Stroll through Ouarzazate’s mellah, whose entrance lies adjacent to Kasbah Taourirt and across the street from the Cinema Museum, to get a sense of the very close quarters that Jews would have shared with their neighbors beginning with the area’s construction in the 17th century. The Old Synagogue is being maintained as a house of worship, school and residence of a onetime Berber Jewish family. While the site’s origins are unclear, what is accurate is that it lies at the heart of what was, until the 20th century, a heavily Jewish enclave.
Taroudant
Aladdin Treasure, a high-end Moroccan furniture and interior design emporium, occupies space in the mellah that was once the house of a rabbi, with a synagogue located at the rear of the building (and off limits to tourists).
The city’s sprawling Jewish cemetery underwent restoration in 1995. A Muslim caretaker now walks visitors around the approximately 3,000 tombs, including one belonging to tzaddik Rabbi David Ben Baruch Cohen Azugh, also known as Baba Dudu, who died in 1953. The most recent grave dates to 1960.
On the outskirts of Taroudant near the village of Oulad Berhil lies the tomb of another Rabbi David Ben Baruch Cohen Azugh—an Azugh family tzaddik who died circa 1785. Legends abound as to the rabbi’s origins and holiness (he may have possessed a facial birthmark that could turn those who saw it blind), but the upshot is that his hiloula, held on the 3rd of Tevet, annually attracts more than a thousand Jews of Moroccan descent from overseas.
Twenty minutes north of Taroudant, the Palais Claudio Bravo is the picturesque home, gardens, studio and burial place of the late Chilean hyperrealistic and surrealist painter.

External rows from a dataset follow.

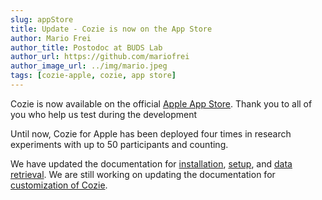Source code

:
 ```yaml
---
slug: appStore
title: Update - Cozie is now on the App Store
author: Mario Frei
author_title: Postodoc at BUDS Lab
author_url: https://github.com/mariofrei
author_image_url: ../img/mario.jpeg
tags: [cozie-apple, cozie, app store]
---
```



Cozie is now available on the official [Apple App Store](https://apps.apple.com/sg/app/cozie/id1625029501). Thank you to all of you who help us test during the development

Until now, Cozie for Apple has been deployed four times in research experiments with up to 50 participants and counting. 

We have updated the documentation for [installation](/docs/installation), [setup](/docs/setup), and [data retrieval](/docs/downloadData). We are still working on updating the documentation for [customization of Cozie](/docs/gettingStarted).
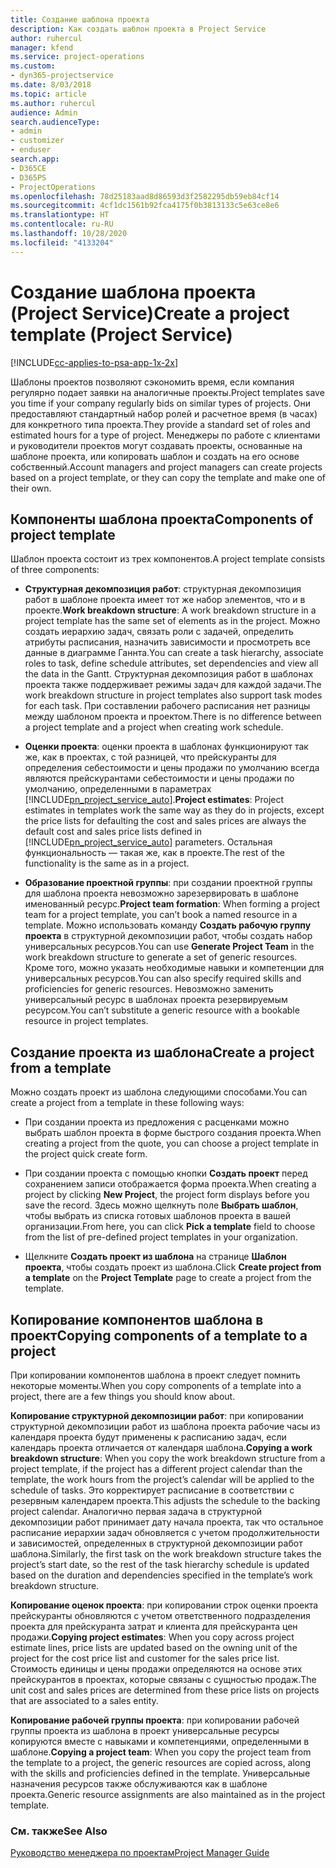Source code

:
 ```yaml
---
title: Создание шаблона проекта
description: Как создать шаблон проекта в Project Service
author: ruhercul
manager: kfend
ms.service: project-operations
ms.custom:
- dyn365-projectservice
ms.date: 8/03/2018
ms.topic: article
ms.author: ruhercul
audience: Admin
search.audienceType:
- admin
- customizer
- enduser
search.app:
- D365CE
- D365PS
- ProjectOperations
ms.openlocfilehash: 78d25183aad8d86593d3f2582295db59eb84cf14
ms.sourcegitcommit: 4cf1dc1561b92fca4175f0b3813133c5e63ce8e6
ms.translationtype: HT
ms.contentlocale: ru-RU
ms.lasthandoff: 10/28/2020
ms.locfileid: "4133204"
---
```

# <a name="create-a-project-template-project-service"></a><span data-ttu-id="4b54f-103">Создание шаблона проекта (Project Service)</span><span class="sxs-lookup"><span data-stu-id="4b54f-103">Create a project template (Project Service)</span></span>

[!INCLUDE[cc-applies-to-psa-app-1x-2x](../includes/cc-applies-to-psa-app-1x-2x.md)]

<span data-ttu-id="4b54f-104">Шаблоны проектов позволяют сэкономить время, если компания регулярно подает заявки на аналогичные проекты.</span><span class="sxs-lookup"><span data-stu-id="4b54f-104">Project templates save you time if your company regularly bids on similar types of projects.</span></span> <span data-ttu-id="4b54f-105">Они предоставляют стандартный набор ролей и расчетное время (в часах) для конкретного типа проекта.</span><span class="sxs-lookup"><span data-stu-id="4b54f-105">They provide a standard set of roles and estimated hours for a type of project.</span></span> <span data-ttu-id="4b54f-106">Менеджеры по работе с клиентами и руководители проектов могут создавать проекты, основанные на шаблоне проекта, или копировать шаблон и создать на его основе собственный.</span><span class="sxs-lookup"><span data-stu-id="4b54f-106">Account managers and project managers can create projects based on a project template, or they can copy the template and make one of their own.</span></span>  
  
## <a name="components-of-project-template"></a><span data-ttu-id="4b54f-107">Компоненты шаблона проекта</span><span class="sxs-lookup"><span data-stu-id="4b54f-107">Components of project template</span></span>
 <span data-ttu-id="4b54f-108">Шаблон проекта состоит из трех компонентов.</span><span class="sxs-lookup"><span data-stu-id="4b54f-108">A project template consists of three components:</span></span>  
  
- <span data-ttu-id="4b54f-109">**Структурная декомпозиция работ**: структурная декомпозиция работ в шаблоне проекта имеет тот же набор элементов, что и в проекте.</span><span class="sxs-lookup"><span data-stu-id="4b54f-109">**Work breakdown structure**: A work breakdown structure in a project template has the same set of elements as in the project.</span></span> <span data-ttu-id="4b54f-110">Можно создать иерархию задач, связать роли с задачей, определить атрибуты расписания, назначить зависимости и просмотреть все данные в диаграмме Ганнта.</span><span class="sxs-lookup"><span data-stu-id="4b54f-110">You can create a task hierarchy, associate roles to task, define schedule attributes, set dependencies and view all the data in the Gantt.</span></span> <span data-ttu-id="4b54f-111">Структурная декомпозиция работ в шаблонах проекта также поддерживает режимы задач для каждой задачи.</span><span class="sxs-lookup"><span data-stu-id="4b54f-111">The work breakdown structure in project templates also support task modes for each task.</span></span> <span data-ttu-id="4b54f-112">При составлении рабочего расписания нет разницы между шаблоном проекта и проектом.</span><span class="sxs-lookup"><span data-stu-id="4b54f-112">There is no difference between a project template and a project when creating work schedule.</span></span>  
  
- <span data-ttu-id="4b54f-113">**Оценки проекта**: оценки проекта в шаблонах функционируют так же, как в проектах, с той разницей, что прейскуранты для определения себестоимости и цены продажи по умолчанию всегда являются прейскурантами себестоимости и цены продажи по умолчанию, определенными в параметрах [!INCLUDE[pn_project_service_auto](../includes/pn-project-service-auto.md)].</span><span class="sxs-lookup"><span data-stu-id="4b54f-113">**Project estimates**: Project estimates in templates work the same way as they do in projects, except the price lists for defaulting the cost and sales prices are always the default cost and sales price lists defined in [!INCLUDE[pn_project_service_auto](../includes/pn-project-service-auto.md)] parameters.</span></span> <span data-ttu-id="4b54f-114">Остальная функциональность — такая же, как в проекте.</span><span class="sxs-lookup"><span data-stu-id="4b54f-114">The rest of the functionality is the same as in a project.</span></span>  
  
- <span data-ttu-id="4b54f-115">**Образование проектной группы**: при создании проектной группы для шаблона проекта невозможно зарезервировать в шаблоне именованный ресурс.</span><span class="sxs-lookup"><span data-stu-id="4b54f-115">**Project team formation**: When forming a project team for a project template, you can’t book a named resource in a template.</span></span> <span data-ttu-id="4b54f-116">Можно использовать команду **Создать рабочую группу проекта** в структурной декомпозиции работ, чтобы создать набор универсальных ресурсов.</span><span class="sxs-lookup"><span data-stu-id="4b54f-116">You can use **Generate Project Team** in the work breakdown structure to generate a set of generic resources.</span></span> <span data-ttu-id="4b54f-117">Кроме того, можно указать необходимые навыки и компетенции для универсальных ресурсов.</span><span class="sxs-lookup"><span data-stu-id="4b54f-117">You can also specify required skills and proficiencies for generic resources.</span></span> <span data-ttu-id="4b54f-118">Невозможно заменить универсальный ресурс в шаблонах проекта резервируемым ресурсом.</span><span class="sxs-lookup"><span data-stu-id="4b54f-118">You can’t substitute a generic resource with a bookable resource in project templates.</span></span>  
  
## <a name="create-a-project-from-a-template"></a><span data-ttu-id="4b54f-119">Создание проекта из шаблона</span><span class="sxs-lookup"><span data-stu-id="4b54f-119">Create a project from a template</span></span>  
 <span data-ttu-id="4b54f-120">Можно создать проект из шаблона следующими способами.</span><span class="sxs-lookup"><span data-stu-id="4b54f-120">You can create a project from a template in these following ways:</span></span>  
  
-   <span data-ttu-id="4b54f-121">При создании проекта из предложения с расценками можно выбрать шаблон проекта в форме быстрого создания проекта.</span><span class="sxs-lookup"><span data-stu-id="4b54f-121">When creating a project from the quote, you can choose a project template in the project quick create form.</span></span>  
  
-   <span data-ttu-id="4b54f-122">При создании проекта с помощью кнопки **Создать проект** перед сохранением записи отображается форма проекта.</span><span class="sxs-lookup"><span data-stu-id="4b54f-122">When creating a project by clicking **New Project**, the project form displays before you save the record.</span></span> <span data-ttu-id="4b54f-123">Здесь можно щелкнуть поле **Выбрать шаблон**, чтобы выбрать из списка готовых шаблонов проекта в вашей организации.</span><span class="sxs-lookup"><span data-stu-id="4b54f-123">From here, you can click **Pick a template** field to choose from the list of pre-defined project templates in your organization.</span></span>  
  
-   <span data-ttu-id="4b54f-124">Щелкните **Создать проект из шаблона** на странице **Шаблон проекта**, чтобы создать проект из шаблона.</span><span class="sxs-lookup"><span data-stu-id="4b54f-124">Click **Create project from a template** on the **Project Template** page to create a project from the template.</span></span>  
  
## <a name="copying-components-of-a-template-to-a-project"></a><span data-ttu-id="4b54f-125">Копирование компонентов шаблона в проект</span><span class="sxs-lookup"><span data-stu-id="4b54f-125">Copying components of a template to a project</span></span>  
 <span data-ttu-id="4b54f-126">При копировании компонентов шаблона в проект следует помнить некоторые моменты.</span><span class="sxs-lookup"><span data-stu-id="4b54f-126">When you copy components of a template into a project, there are a few things you should know about.</span></span>  
  
 <span data-ttu-id="4b54f-127">**Копирование структурной декомпозиции работ**: при копировании структурной декомпозиции работ из шаблона проекта рабочие часы из календаря проекта будут применены к расписанию задач, если календарь проекта отличается от календаря шаблона.</span><span class="sxs-lookup"><span data-stu-id="4b54f-127">**Copying a work breakdown structure**: When you copy the work breakdown structure from a project template, if the project has a different project calendar than the template, the work hours from the project’s calendar will be applied to the schedule of tasks.</span></span> <span data-ttu-id="4b54f-128">Это корректирует расписание в соответствии с резервным календарем проекта.</span><span class="sxs-lookup"><span data-stu-id="4b54f-128">This adjusts the schedule to the backing project calendar.</span></span> <span data-ttu-id="4b54f-129">Аналогично первая задача в структурной декомпозиции работ принимает дату начала проекта, так что остальное расписание иерархии задач обновляется с учетом продолжительности и зависимостей, определенных в структурной декомпозиции работ шаблона.</span><span class="sxs-lookup"><span data-stu-id="4b54f-129">Similarly, the first task on the work breakdown structure takes the project’s start date, so the rest of the task hierarchy schedule is updated based on the duration and dependencies specified in the template’s work breakdown structure.</span></span>  
  
 <span data-ttu-id="4b54f-130">**Копирование оценок проекта**: при копировании строк оценки проекта прейскуранты обновляются с учетом ответственного подразделения проекта для прейскуранта затрат и клиента для прейскуранта цен продажи.</span><span class="sxs-lookup"><span data-stu-id="4b54f-130">**Copying project estimates**: When you copy across project estimate lines, price lists are updated based on the owning unit of the project for the cost price list and customer for the sales price list.</span></span> <span data-ttu-id="4b54f-131">Стоимость единицы и цены продажи определяются на основе этих прейскурантов в проектах, которые связаны с сущностью продаж.</span><span class="sxs-lookup"><span data-stu-id="4b54f-131">The unit cost and sales prices are determined from these price lists on projects that are associated to a sales entity.</span></span>  
  
 <span data-ttu-id="4b54f-132">**Копирование рабочей группы проекта**: при копировании рабочей группы проекта из шаблона в проект универсальные ресурсы копируются вместе с навыками и компетенциями, определенными в шаблоне.</span><span class="sxs-lookup"><span data-stu-id="4b54f-132">**Copying a project team**: When you copy the project team from the template to a project, the generic resources are copied across, along with the skills and proficiencies defined in the template.</span></span> <span data-ttu-id="4b54f-133">Универсальные назначения ресурсов также обслуживаются как в шаблоне проекта.</span><span class="sxs-lookup"><span data-stu-id="4b54f-133">Generic resource assignments are also maintained as in the project template.</span></span>  
  
### <a name="see-also"></a><span data-ttu-id="4b54f-134">См. также</span><span class="sxs-lookup"><span data-stu-id="4b54f-134">See Also</span></span>  
 [<span data-ttu-id="4b54f-135">Руководство менеджера по проектам</span><span class="sxs-lookup"><span data-stu-id="4b54f-135">Project Manager Guide</span></span>](../psa/project-manager-guide.md)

The palace today operates as a mini-boutique hotel and restaurant with majestic views of the Atlas Mountains, with tours available for day-trippers.
Taliouine, more than an hour’s drive east of Taroudant, is the saffron capital of Morocco. Learn about the growing, harvesting and certification process of the world’s priciest spice—and pick up shockingly affordable jars to bring home—at Dar Azaafaran (House of Saffron).
Libby Barnea, deputy editor of Hadassah Magazine, visited Morocco in May 2022 as a guest of the Moroccan National Tourism Office.